Records shown section start
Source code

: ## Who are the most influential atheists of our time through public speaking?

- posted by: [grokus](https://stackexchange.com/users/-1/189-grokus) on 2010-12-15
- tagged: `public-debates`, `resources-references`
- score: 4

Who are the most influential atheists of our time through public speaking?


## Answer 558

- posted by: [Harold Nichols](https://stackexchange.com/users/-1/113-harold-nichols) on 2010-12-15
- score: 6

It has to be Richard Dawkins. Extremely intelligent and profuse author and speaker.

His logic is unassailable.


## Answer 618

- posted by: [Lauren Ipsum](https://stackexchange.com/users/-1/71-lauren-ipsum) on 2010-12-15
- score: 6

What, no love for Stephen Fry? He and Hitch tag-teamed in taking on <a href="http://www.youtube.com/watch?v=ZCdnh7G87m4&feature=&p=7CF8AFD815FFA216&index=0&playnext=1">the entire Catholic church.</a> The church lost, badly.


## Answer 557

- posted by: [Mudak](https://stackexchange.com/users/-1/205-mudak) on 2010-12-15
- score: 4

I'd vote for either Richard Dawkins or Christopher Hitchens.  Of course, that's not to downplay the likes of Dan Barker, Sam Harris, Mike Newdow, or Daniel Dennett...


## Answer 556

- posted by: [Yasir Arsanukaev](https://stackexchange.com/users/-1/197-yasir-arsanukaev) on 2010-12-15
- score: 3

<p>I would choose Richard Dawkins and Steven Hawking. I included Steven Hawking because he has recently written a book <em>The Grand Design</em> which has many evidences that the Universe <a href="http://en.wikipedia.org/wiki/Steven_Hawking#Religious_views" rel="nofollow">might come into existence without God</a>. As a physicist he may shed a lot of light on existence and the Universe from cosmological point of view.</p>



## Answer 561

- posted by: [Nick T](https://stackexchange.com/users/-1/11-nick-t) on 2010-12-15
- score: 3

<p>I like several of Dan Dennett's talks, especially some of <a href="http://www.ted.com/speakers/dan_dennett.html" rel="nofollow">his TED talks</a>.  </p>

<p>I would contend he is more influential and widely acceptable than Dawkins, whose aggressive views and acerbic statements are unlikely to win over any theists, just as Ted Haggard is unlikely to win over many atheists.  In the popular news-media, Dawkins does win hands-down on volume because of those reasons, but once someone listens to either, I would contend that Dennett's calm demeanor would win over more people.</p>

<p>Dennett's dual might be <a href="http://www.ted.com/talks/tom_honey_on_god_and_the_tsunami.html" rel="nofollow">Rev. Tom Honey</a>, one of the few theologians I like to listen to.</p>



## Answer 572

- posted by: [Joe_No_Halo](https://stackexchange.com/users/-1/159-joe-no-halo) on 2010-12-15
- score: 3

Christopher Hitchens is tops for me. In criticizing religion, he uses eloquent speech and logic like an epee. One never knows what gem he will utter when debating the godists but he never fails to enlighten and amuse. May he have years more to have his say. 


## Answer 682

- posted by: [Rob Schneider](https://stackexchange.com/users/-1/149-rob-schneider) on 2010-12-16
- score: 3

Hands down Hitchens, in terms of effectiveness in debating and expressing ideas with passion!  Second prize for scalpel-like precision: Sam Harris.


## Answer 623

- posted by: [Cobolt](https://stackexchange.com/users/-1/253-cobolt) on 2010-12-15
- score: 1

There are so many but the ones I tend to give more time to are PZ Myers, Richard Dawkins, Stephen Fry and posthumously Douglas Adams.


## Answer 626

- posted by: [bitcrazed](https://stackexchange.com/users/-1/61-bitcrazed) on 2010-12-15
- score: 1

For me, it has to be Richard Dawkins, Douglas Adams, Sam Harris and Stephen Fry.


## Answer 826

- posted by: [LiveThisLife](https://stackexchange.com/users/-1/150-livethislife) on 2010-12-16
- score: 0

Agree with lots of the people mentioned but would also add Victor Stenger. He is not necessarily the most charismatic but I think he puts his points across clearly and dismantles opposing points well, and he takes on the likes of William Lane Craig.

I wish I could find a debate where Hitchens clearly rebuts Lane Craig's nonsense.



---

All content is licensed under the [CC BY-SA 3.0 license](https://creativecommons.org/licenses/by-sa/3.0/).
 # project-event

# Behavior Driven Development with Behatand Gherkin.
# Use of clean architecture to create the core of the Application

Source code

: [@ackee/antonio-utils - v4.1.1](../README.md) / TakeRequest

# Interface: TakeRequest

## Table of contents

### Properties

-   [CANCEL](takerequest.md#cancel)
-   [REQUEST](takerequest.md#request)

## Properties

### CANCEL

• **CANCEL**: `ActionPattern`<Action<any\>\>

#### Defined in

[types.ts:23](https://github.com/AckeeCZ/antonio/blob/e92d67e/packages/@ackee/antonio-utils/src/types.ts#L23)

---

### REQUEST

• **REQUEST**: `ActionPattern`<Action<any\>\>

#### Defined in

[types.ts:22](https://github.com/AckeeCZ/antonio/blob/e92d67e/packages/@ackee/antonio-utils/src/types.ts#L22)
Records shown section end
Task brief: In your reply, write out all of the material exactly as it was given.

Problem solution:
Source code

: ## Who are the most influential atheists of our time through public speaking?

- posted by: [grokus](https://stackexchange.com/users/-1/189-grokus) on 2010-12-15
- tagged: `public-debates`, `resources-references`
- score: 4

Who are the most influential atheists of our time through public speaking?


## Answer 558

- posted by: [Harold Nichols](https://stackexchange.com/users/-1/113-harold-nichols) on 2010-12-15
- score: 6

It has to be Richard Dawkins. Extremely intelligent and profuse author and speaker.

His logic is unassailable.


## Answer 618

- posted by: [Lauren Ipsum](https://stackexchange.com/users/-1/71-lauren-ipsum) on 2010-12-15
- score: 6

What, no love for Stephen Fry? He and Hitch tag-teamed in taking on <a href="http://www.youtube.com/watch?v=ZCdnh7G87m4&feature=&p=7CF8AFD815FFA216&index=0&playnext=1">the entire Catholic church.</a> The church lost, badly.


## Answer 557

- posted by: [Mudak](https://stackexchange.com/users/-1/205-mudak) on 2010-12-15
- score: 4

I'd vote for either Richard Dawkins or Christopher Hitchens.  Of course, that's not to downplay the likes of Dan Barker, Sam Harris, Mike Newdow, or Daniel Dennett...


## Answer 556

- posted by: [Yasir Arsanukaev](https://stackexchange.com/users/-1/197-yasir-arsanukaev) on 2010-12-15
- score: 3

<p>I would choose Richard Dawkins and Steven Hawking. I included Steven Hawking because he has recently written a book <em>The Grand Design</em> which has many evidences that the Universe <a href="http://en.wikipedia.org/wiki/Steven_Hawking#Religious_views" rel="nofollow">might come into existence without God</a>. As a physicist he may shed a lot of light on existence and the Universe from cosmological point of view.</p>



## Answer 561

- posted by: [Nick T](https://stackexchange.com/users/-1/11-nick-t) on 2010-12-15
- score: 3

<p>I like several of Dan Dennett's talks, especially some of <a href="http://www.ted.com/speakers/dan_dennett.html" rel="nofollow">his TED talks</a>.  </p>

<p>I would contend he is more influential and widely acceptable than Dawkins, whose aggressive views and acerbic statements are unlikely to win over any theists, just as Ted Haggard is unlikely to win over many atheists.  In the popular news-media, Dawkins does win hands-down on volume because of those reasons, but once someone listens to either, I would contend that Dennett's calm demeanor would win over more people.</p>

<p>Dennett's dual might be <a href="http://www.ted.com/talks/tom_honey_on_god_and_the_tsunami.html" rel="nofollow">Rev. Tom Honey</a>, one of the few theologians I like to listen to.</p>



## Answer 572

- posted by: [Joe_No_Halo](https://stackexchange.com/users/-1/159-joe-no-halo) on 2010-12-15
- score: 3

Christopher Hitchens is tops for me. In criticizing religion, he uses eloquent speech and logic like an epee. One never knows what gem he will utter when debating the godists but he never fails to enlighten and amuse. May he have years more to have his say. 


## Answer 682

- posted by: [Rob Schneider](https://stackexchange.com/users/-1/149-rob-schneider) on 2010-12-16
- score: 3

Hands down Hitchens, in terms of effectiveness in debating and expressing ideas with passion!  Second prize for scalpel-like precision: Sam Harris.


## Answer 623

- posted by: [Cobolt](https://stackexchange.com/users/-1/253-cobolt) on 2010-12-15
- score: 1

There are so many but the ones I tend to give more time to are PZ Myers, Richard Dawkins, Stephen Fry and posthumously Douglas Adams.


## Answer 626

- posted by: [bitcrazed](https://stackexchange.com/users/-1/61-bitcrazed) on 2010-12-15
- score: 1

For me, it has to be Richard Dawkins, Douglas Adams, Sam Harris and Stephen Fry.


## Answer 826

- posted by: [LiveThisLife](https://stackexchange.com/users/-1/150-livethislife) on 2010-12-16
- score: 0

Agree with lots of the people mentioned but would also add Victor Stenger. He is not necessarily the most charismatic but I think he puts his points across clearly and dismantles opposing points well, and he takes on the likes of William Lane Craig.

I wish I could find a debate where Hitchens clearly rebuts Lane Craig's nonsense.



---

All content is licensed under the [CC BY-SA 3.0 license](https://creativecommons.org/licenses/by-sa/3.0/).
 # project-event

# Behavior Driven Development with Behatand Gherkin.
# Use of clean architecture to create the core of the Application

Source code

: [@ackee/antonio-utils - v4.1.1](../README.md) / TakeRequest

# Interface: TakeRequest

## Table of contents

### Properties

-   [CANCEL](takerequest.md#cancel)
-   [REQUEST](takerequest.md#request)

## Properties

### CANCEL

• **CANCEL**: `ActionPattern`<Action<any\>\>

#### Defined in

[types.ts:23](https://github.com/AckeeCZ/antonio/blob/e92d67e/packages/@ackee/antonio-utils/src/types.ts#L23)

---

### REQUEST

• **REQUEST**: `ActionPattern`<Action<any\>\>

#### Defined in

[types.ts:22](https://github.com/AckeeCZ/antonio/blob/e92d67e/packages/@ackee/antonio-utils/src/types.ts#L22)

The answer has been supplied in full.